= Subtropical front =

A subtropical front is a surface water mass boundary or front, which is a narrow zone of transition between air masses of contrasting density, air masses of different temperatures or different water vapour concentrates.
It is also characterized by an unforeseen change in wind direction, and speed across its surface between water systems, which are based on temperature and salinity. The subtropical separates the more saline subtropical waters from the fresher sub-Antarctic waters.

==Subtropical frontal zone==
A subtropical frontal zone (STFZ) is a large seasonal cycle located on the eastern side of basins. It is made up of fronts of multiple weak sea surface temperature (SST), aligned northwest–southeast, spread over a large latitudinal span. On the far eastern side of basins, the subtropical frontal zone becomes narrower and temperature gradients stronger, but still much weaker than across the dynamical subtropical frontal zone.

A dynamical frontal zone sits at the southern limit of the saline subtropical waters on the western sides of basins. There are no water mass boundaries or fronts in correlation with the sea surface temperature at the subtropical frontal zone at the surface or beneath.

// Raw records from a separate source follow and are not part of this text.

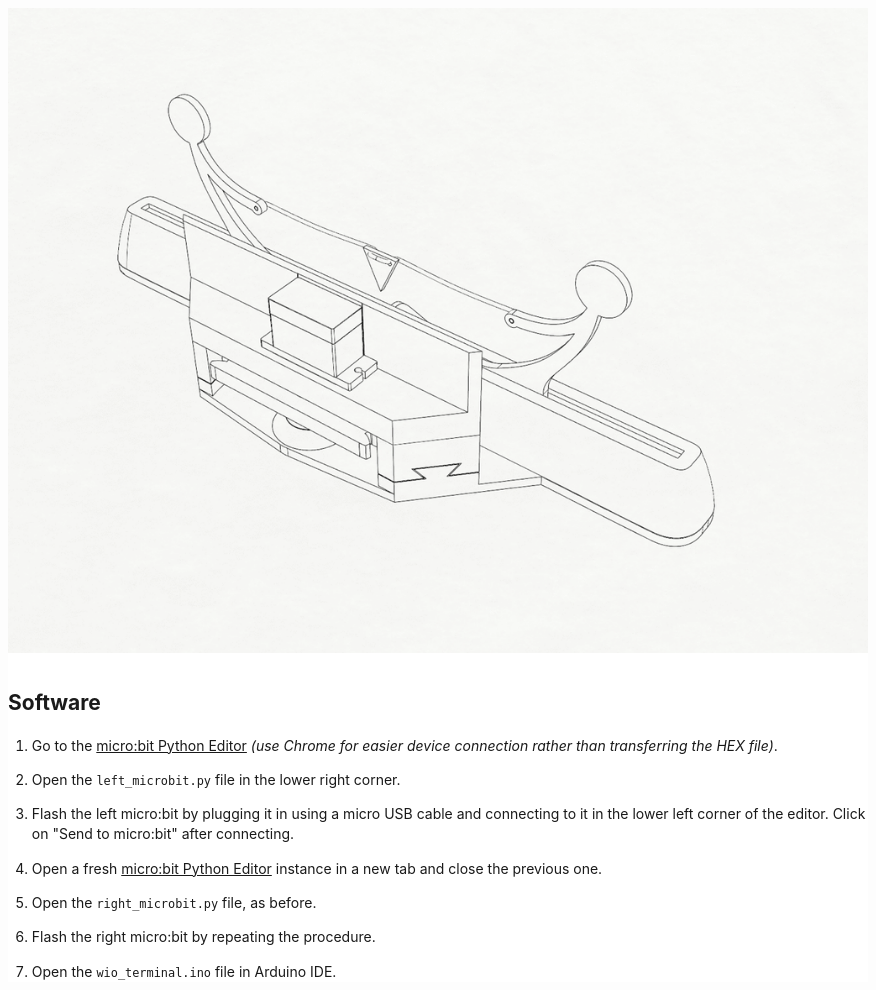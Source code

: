 ![Rotation Image](Rotation.gif)

## Software

1. Go to the [micro:bit Python Editor](https://python.microbit.org) _(use Chrome for easier device connection rather than transferring the HEX file)_.

2. Open the `left_microbit.py` file in the lower right corner.

3. Flash the left micro:bit by plugging it in using a micro USB cable and connecting to it in the lower left corner of the editor. Click on "Send to micro:bit" after connecting.

4. Open a fresh [micro:bit Python Editor](https://python.microbit.org) instance in a new tab and close the previous one.

5. Open the `right_microbit.py` file, as before.

6. Flash the right micro:bit by repeating the procedure.

7. Open the `wio_terminal.ino` file in Arduino IDE.
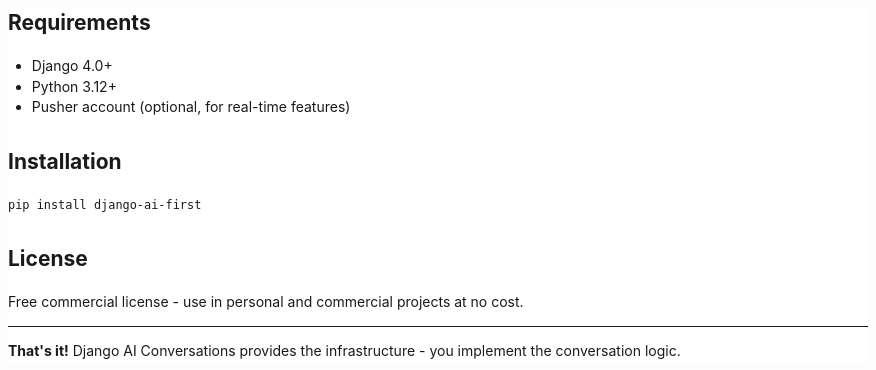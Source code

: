 
## Requirements

- Django 4.0+
- Python 3.12+
- Pusher account (optional, for real-time features)

## Installation

```bash
pip install django-ai-first
```

## License

Free commercial license - use in personal and commercial projects at no cost.

---

**That's it!** Django AI Conversations provides the infrastructure - you implement the conversation logic.
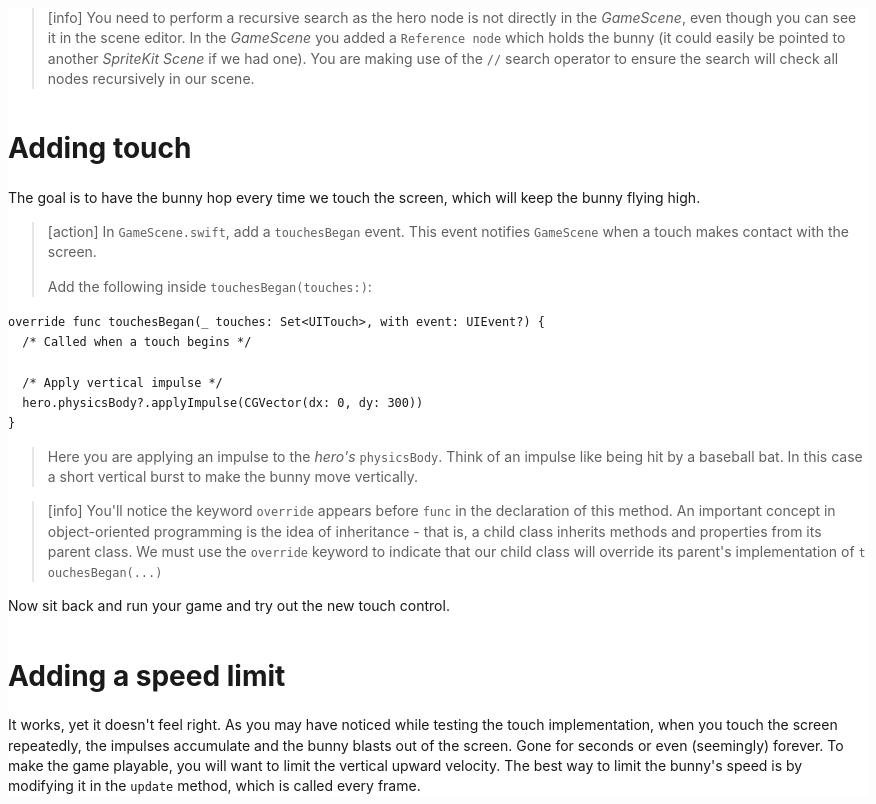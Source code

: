 

> [info]
> You need to perform a recursive search as the hero node is not directly
> in the _GameScene_, even though you can see it in the scene editor. In the
> _GameScene_ you added a `Reference node` which holds the bunny (it could
> easily be pointed to another _SpriteKit Scene_ if we had one). You are making
> use of the `//` search operator to ensure the search will check all nodes
> recursively in our scene.

# Adding touch

The goal is to have the bunny hop every time we touch the screen, which will
keep the bunny flying high.

> [action]
> In `GameScene.swift`, add a `touchesBegan` event. This event notifies
> `GameScene` when a touch makes contact with the screen.
>
> Add the following inside `touchesBegan(touches:)`:
>
```
override func touchesBegan(_ touches: Set<UITouch>, with event: UIEvent?) {
  /* Called when a touch begins */

  /* Apply vertical impulse */
  hero.physicsBody?.applyImpulse(CGVector(dx: 0, dy: 300))
}
```
>
> Here you are applying an impulse to the _hero's_ `physicsBody`. Think of an
> impulse like being hit by a baseball bat. In this case a short vertical burst
> to make the bunny move vertically.



> [info] You'll notice the keyword `override` appears before `func` in the
> declaration of this method. An important concept in object-oriented
> programming is the idea of inheritance - that is, a child class inherits
> methods and properties from its parent class. We must use the `override`
> keyword to indicate that our child class will override its parent's
> implementation of `touchesBegan(...)`

Now sit back and run your game and try out the new touch control.

# Adding a speed limit

It works, yet it doesn't feel right. As you may have noticed while testing the
touch implementation, when you touch the screen repeatedly, the impulses
accumulate and the bunny blasts out of the screen. Gone for seconds or even
(seemingly) forever. To make the game playable, you will want to limit the
vertical upward velocity. The best way to limit the bunny's speed is by
modifying it in the `update` method, which is called every frame.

The structure of a subtropical frontal zone results in the formation of a positive wind stress curl, which is the shear stress exerted by wind on the surface of water. The areas of most positive wind stress curl are characterized by very weak sea surface temperature incline, and are likely consistent to regions of mode water.

==Northern subtropical front==
The Northern subtropical front is found in the Pacific Ocean between 25° and 30° north latitude.

==North Atlantic subtropical fronts==
The North Atlantic subtropical fronts possess the characteristics of seasonal variability. Highest front occurrences are during early spring in the western region. Less front probability occurs in late spring to early summer in the eastern region. The strengths of the fronts differ with seasons, building strength when moving southward during the winter and spring, and weakening when moving northward during the summer.

==North Pacific subtropical fronts==
The North Pacific subtropical fronts are occupied by wind driven submesoscale subduction. Due to the constant thermohaline circulation fronts, cold air flows near the surface and bottom of the ocean. There are alternating fluxes throughout the year, that is influenced by jet streams which causes temperatures in these areas to differ.

==Southern subtropical front==
The Southern subtropical front is caused by warm, salty subtropical waters and Antarctic waters, found in all three ocean basins. A commonly used criterion found is that the salinity at a depth of 100m drops below 34.9 practical salinity units.

== South Atlantic subtropical frontal zone==
A characteristic of the South Atlantic subtropical frontal zone, between 15°W and 5°E, is the conversion from subtropical to sub-polar waters. As a result, this coerces the South Atlantic Current flow and is surrounded by a distinct front.